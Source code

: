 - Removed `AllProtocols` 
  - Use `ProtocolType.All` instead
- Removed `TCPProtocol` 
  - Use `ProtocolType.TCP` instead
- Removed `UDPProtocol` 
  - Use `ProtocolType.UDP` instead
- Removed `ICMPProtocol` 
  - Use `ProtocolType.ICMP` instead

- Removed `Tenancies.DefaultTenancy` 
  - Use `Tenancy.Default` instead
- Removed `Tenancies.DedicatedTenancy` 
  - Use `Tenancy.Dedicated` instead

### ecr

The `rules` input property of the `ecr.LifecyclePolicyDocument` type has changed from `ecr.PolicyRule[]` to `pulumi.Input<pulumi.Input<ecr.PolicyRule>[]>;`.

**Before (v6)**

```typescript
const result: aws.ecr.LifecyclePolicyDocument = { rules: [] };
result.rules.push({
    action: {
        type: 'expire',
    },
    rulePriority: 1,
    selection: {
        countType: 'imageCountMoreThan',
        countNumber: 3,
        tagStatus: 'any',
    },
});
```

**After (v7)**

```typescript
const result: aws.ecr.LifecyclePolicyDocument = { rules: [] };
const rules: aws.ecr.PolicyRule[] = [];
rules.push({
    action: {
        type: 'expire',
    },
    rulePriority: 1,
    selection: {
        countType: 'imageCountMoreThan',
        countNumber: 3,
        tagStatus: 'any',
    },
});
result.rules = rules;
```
⁂
_Problem to solve_. Among the entries above, find every line holding "PolicyRule" and copy it.

_Result_.
The `rules` input property of the `ecr.LifecyclePolicyDocument` type has changed from `ecr.PolicyRule[]` to `pulumi.Input<pulumi.Input<ecr.PolicyRule>[]>;`.
const rules: aws.ecr.PolicyRule[] = [];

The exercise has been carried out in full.